Everyone’s got a story to tell, but some of them are locked away, or hard to access. Our cadets have tracked down "the key" to some of their subjects’ most interesting yarns.
Within the halls of Dunedin’s Museum of Natural Mystery, time stands still.
Bruce Mahalski, the proprietor of the museum and its artefacts, stands just as still.
He is taking in the splendour of the vast collection of relics and rarities that dominate his Royal Tce home.
Dunedin’s own Indiana Jones, Mahalski has been preserving the past for close to five years.
The faint ticking of Heidi Wassner’s regulator clock, dating back to the 1830s, can be heard at the entrance to his abode.
Regulator clocks were used as the standard against which the accuracy of other clocks was measured, Mahalski says.
He holds a small brass key with a wooden handle, used to wind and adjust the clock when needed.
This particular clock was manufactured in Germany nearly two centuries ago, he says, and belonged to the Wassner family.
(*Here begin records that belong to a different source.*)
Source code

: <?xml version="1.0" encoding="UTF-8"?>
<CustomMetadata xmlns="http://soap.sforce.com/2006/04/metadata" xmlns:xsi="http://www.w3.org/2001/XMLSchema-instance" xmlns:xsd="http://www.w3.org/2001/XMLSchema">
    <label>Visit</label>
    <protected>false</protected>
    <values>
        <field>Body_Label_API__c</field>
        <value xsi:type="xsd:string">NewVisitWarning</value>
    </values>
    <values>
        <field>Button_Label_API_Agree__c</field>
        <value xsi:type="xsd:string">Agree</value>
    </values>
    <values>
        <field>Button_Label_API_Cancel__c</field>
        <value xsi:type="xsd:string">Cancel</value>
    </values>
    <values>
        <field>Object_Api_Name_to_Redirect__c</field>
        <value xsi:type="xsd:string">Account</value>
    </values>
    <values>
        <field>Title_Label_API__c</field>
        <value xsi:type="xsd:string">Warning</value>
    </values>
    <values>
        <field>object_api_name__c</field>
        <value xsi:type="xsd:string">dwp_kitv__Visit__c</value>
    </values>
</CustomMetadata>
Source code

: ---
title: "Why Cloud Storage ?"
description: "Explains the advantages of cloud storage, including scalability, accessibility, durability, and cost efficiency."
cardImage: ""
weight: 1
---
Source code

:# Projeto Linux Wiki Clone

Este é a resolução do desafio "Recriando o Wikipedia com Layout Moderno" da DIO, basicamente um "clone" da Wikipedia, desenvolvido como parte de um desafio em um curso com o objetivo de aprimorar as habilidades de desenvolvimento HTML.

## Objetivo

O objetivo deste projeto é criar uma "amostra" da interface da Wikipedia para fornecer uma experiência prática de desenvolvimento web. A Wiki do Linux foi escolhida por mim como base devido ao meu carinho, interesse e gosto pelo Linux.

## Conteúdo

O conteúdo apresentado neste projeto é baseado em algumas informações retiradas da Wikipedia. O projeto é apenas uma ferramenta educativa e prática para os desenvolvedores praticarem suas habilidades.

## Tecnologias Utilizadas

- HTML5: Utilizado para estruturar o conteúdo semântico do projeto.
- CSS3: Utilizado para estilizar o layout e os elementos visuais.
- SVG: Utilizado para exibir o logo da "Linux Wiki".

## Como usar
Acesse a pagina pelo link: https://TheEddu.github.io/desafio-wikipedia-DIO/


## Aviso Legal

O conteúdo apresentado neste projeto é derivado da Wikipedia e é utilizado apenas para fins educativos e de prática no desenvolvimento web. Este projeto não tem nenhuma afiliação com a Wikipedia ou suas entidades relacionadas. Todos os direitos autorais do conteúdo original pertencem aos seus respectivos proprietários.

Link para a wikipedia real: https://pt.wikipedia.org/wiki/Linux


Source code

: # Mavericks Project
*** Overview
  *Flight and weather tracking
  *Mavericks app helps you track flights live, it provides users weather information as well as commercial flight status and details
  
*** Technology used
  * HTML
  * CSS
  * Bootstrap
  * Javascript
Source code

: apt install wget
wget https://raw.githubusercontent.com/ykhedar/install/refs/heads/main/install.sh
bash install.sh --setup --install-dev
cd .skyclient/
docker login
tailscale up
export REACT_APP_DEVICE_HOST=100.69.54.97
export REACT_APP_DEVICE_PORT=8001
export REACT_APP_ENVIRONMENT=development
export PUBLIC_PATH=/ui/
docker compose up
In 1945, when the Wassner home was commandeered by the invading Russian army, the family had a mere 10 minutes to rescue as many of their belongings as they could and pass them over the neighbour’s fence.
They chose the clock.
"It keeps perfect time", Mahalski marvels.
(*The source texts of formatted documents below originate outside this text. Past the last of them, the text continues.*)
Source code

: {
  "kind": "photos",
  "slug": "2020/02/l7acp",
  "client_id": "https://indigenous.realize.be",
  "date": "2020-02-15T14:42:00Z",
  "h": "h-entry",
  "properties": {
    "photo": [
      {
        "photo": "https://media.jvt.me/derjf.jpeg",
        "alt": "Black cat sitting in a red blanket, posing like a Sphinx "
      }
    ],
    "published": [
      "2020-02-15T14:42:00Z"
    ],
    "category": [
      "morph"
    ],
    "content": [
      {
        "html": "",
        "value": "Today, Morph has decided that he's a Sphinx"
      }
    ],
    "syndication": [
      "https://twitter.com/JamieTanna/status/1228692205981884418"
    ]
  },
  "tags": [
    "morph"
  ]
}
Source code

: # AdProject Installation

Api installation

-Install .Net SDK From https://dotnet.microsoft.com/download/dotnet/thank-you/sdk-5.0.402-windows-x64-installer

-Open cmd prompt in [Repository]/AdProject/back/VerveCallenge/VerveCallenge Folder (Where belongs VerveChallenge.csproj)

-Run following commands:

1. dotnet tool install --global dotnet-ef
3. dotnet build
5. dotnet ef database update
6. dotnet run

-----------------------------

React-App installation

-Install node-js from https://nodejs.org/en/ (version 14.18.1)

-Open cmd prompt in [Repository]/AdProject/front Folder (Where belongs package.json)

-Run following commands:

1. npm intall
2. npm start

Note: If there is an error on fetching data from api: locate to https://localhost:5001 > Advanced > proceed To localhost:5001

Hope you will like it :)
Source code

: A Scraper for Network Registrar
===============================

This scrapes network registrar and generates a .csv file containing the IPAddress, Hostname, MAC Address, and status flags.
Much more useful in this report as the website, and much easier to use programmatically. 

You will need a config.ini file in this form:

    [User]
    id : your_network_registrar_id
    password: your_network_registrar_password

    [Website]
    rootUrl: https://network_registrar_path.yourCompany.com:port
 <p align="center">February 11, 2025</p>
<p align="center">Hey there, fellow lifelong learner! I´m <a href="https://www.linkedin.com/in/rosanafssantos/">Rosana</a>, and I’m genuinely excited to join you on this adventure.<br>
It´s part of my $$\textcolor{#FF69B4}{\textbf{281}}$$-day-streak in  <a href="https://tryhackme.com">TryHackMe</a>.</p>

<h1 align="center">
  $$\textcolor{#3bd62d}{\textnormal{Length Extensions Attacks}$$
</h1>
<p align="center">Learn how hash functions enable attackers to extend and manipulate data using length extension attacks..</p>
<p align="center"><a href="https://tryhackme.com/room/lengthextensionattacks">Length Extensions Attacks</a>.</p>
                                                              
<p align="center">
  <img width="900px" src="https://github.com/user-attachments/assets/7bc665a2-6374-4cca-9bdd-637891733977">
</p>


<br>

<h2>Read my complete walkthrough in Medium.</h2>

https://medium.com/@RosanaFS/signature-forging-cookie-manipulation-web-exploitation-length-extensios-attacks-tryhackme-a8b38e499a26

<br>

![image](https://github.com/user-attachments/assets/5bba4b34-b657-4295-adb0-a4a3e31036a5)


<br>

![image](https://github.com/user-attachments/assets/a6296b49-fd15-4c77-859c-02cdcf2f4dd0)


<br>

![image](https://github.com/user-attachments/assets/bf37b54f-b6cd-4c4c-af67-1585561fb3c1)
"It’s a relatively simple mechanism but it keeps very good time."
Before it came into his possession, the clock belonged to Adelheid "Heidi" Wassner, a head nurse at Otago Hospital.
She had lodged a claim with the German government for her family’s land, confiscated during World War 2, but died before the claim was resolved.
Three years later, as detailed in her will, Mahalski received a one-sixteenth share of the claim and the clock.
It now hangs comfortably in the museum’s hallway, at little risk of ever again having to be thrown over a neighbour’s fence.
While time’s arrow fires forward, Mahalski and his mysteries will remain a timeless repository of stories such as this.